Previously on "Trial and Error" ...
If this is the first time you have arrived at this blog, do please be aware that this blog is like a jigsaw puzzle. Each post is a piece in the jigsaw, and if you start here, without also reading earlier posts, by the time we get to the end of the jigsaw, you will say "But, there are pieces missing!"
Perhaps a brief recap may not go amiss. You have found yourself in a series of posts addressing the subject of bank charges - and whether they are fair or unfair.
I have my own opinions, and am presenting evidence in support of these opinions. One of which is that the questions that arose over the fairness of Bank charges, questions that still to this day remain, fell, and do still fall, to Lord Turner and the FSA to answer.
I used the jigsaw analogy above deliberately. I do not think I am alone in starting a jigsaw by looking for the 4 corner pieces, and all those that have a straight edge. Finding those pieces helps me construct an outline, a framework for solving a jigsaw puzzle.
That is in part what I am doing with the 4 Tests in this series of posts, I am building an outline, a framework for solving a puzzle - the puzzle over whether bank charges are fair or not. In doing so, I am hoping that others who are also trying to solve the puzzle will see pieces they have not looked at in any detail before - but we need the framework first.
So far, I have looked at Test 1 - Evidence that the Financial Services Authority regard "Treating Customers Fairly" as fundamental, - and - Test 2 - Evidence that the Financial Services Authority have failed to meet the statutory obligations imposed on them by Parliament - they form part of the puzzle.
At this juncture they are as complete as I wish them to be, but there are more pieces to this puzzle than just the 4 corner pieces.
Let's look at another part of the jigsaw puzzle and see if we can find its place in the bigger picture.
Test 3 - Evidence that the Concordat agreed between the Financial Services Authority and the Office of Fair Trading established the basis for real consumer detriment and serious regulatory failings.
Do you ever watch the BBC series Silent Witness? It is about forensic science, the characters use their abilities in a series of examinations, in as much minute detail as is required, to establish what happened and why. The next two Tests require that level of forensic examination, and to allow you to follow each examination, I have intentionally broken them down into what I hope will be easily followed parts, rather than over-lengthy posts.
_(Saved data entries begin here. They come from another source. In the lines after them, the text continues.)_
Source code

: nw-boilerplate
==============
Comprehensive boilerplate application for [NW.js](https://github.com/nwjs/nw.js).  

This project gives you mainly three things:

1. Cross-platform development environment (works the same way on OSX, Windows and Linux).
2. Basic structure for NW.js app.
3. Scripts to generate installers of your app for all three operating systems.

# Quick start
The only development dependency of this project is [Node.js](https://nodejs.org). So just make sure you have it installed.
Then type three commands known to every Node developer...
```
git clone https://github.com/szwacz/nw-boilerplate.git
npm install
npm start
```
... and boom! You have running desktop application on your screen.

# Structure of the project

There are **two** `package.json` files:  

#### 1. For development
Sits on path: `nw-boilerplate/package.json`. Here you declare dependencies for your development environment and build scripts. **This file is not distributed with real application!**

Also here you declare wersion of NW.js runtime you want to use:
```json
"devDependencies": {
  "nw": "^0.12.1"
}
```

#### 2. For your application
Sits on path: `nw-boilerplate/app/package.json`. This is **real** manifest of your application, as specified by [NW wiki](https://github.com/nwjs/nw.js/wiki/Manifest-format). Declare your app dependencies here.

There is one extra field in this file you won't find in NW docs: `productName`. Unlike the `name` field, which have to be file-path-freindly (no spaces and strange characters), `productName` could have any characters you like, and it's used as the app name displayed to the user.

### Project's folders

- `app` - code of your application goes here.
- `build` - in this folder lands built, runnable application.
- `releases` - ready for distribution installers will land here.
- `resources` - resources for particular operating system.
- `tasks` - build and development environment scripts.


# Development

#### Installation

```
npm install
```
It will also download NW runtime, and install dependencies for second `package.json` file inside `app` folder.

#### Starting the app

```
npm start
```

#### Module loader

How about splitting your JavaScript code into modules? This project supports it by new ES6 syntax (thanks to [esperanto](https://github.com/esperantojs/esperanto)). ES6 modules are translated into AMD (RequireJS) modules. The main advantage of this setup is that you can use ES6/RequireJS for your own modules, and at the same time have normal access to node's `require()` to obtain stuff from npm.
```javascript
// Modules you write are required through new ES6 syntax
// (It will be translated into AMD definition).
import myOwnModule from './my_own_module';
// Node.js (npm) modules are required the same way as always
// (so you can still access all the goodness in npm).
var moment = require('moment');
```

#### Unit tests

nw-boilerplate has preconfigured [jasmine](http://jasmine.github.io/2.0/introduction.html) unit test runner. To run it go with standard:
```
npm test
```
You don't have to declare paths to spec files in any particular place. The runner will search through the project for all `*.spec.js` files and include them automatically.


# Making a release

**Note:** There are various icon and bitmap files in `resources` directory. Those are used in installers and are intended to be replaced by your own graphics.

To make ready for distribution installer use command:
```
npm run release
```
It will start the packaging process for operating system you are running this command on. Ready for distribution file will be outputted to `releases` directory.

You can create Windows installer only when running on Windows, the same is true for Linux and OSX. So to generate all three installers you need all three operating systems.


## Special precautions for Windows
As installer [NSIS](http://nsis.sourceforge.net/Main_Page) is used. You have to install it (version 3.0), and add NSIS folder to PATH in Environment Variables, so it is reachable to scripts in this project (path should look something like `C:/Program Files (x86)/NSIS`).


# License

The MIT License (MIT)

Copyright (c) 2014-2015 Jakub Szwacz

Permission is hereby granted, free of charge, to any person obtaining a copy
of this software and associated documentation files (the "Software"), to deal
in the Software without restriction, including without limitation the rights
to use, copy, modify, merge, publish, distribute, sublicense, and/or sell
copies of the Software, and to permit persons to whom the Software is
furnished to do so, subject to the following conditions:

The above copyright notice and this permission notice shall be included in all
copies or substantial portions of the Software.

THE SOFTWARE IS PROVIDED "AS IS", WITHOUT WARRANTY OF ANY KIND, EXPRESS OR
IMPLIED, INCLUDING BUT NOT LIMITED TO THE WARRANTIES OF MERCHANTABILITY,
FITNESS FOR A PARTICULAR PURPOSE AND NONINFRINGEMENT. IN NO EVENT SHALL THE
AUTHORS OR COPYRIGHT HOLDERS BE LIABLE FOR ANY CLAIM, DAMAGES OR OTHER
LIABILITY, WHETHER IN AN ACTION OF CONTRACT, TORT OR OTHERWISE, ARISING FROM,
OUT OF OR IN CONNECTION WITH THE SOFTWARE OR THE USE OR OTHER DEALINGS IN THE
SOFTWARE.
Ever heard the phrase "It's fine in theory, but it won't work in practice"? That phrase has always puzzled me. If it is indeed fine in theory, surely then it should work in practice? And if it doesn't work in practice, surely then that shows the theory was anything but fine?
So which is it, over this issue of Bank charges? At different times and in different ways it involved both the OFT and the FSA - but neither found an answer to the puzzle?
Was it perhaps the theories of the OFT or the theories of the FSA , that, Court case after Court case eventually led to a result with no answer to the essential question - are Bank charges fair or not?.
Or was it perhaps how they put their respective theories into practice?
Even more worryingly, perhaps, could it in fact be both, both theory and practice - neither working as they should?
What could lie behind all the effort involved, the costs involved, the time involved, that could lead eventually to a relatively simple question about fairness never finding an answer? Looking at both the theory and the practice of the Concordat between the FSA and the OFT may begin to help us understand.
Let me start this series of forensic examinations with this example. It is the basis of the test case, the agreement that was signed by the OFT and the Banks involved in the Court cases that followed.
I can use many parts of that agreement for comment, but what, at this juncture, as one small but very important part of this puzzle, I would ask you to note first is that there are 9 parties to the agreement over this test case, the OFT, the Banks concerned - AND the FSA.
But then note this extract:
" 6. FSA
6.1 If, at any time after the completion of the trial at first instance of the Preliminary Issues, the FSA wishes to join in the proceedings, then .... "
Why might it be that the FSA, perhaps our prime regulator in the area of financial services, having been listed as one of the parties in the test case, then do not join in the proceedings themselves from the outset? The answer to that lies in the Concordat. So too do the implications.
If you have been reading since the outset of these posts, you might be asking yourself, if the FSA "switched off" from involvement in the test case in the Courts from the outset, does that piece fit at all with another piece in the puzzle that I mentioned earlier, when Dr Heurtas told us " ...Technically, the FSA has switched off Principle 6 ("Treating Customers Fairly") ..."
However, let me leave you with this far simpler question to consider:
Can you trace anywhere a comment from Lord Turner or the FSA which tells you, tells anyone, what their view or opinion is over whether Bank charges are fair or unfair?
That is why I repeat again, and will continue to do so:
Let's ask Lord Turner and the FSA this very simple question:
Do you believe that the charges levied by Banks on their customers were and are fair or unfair?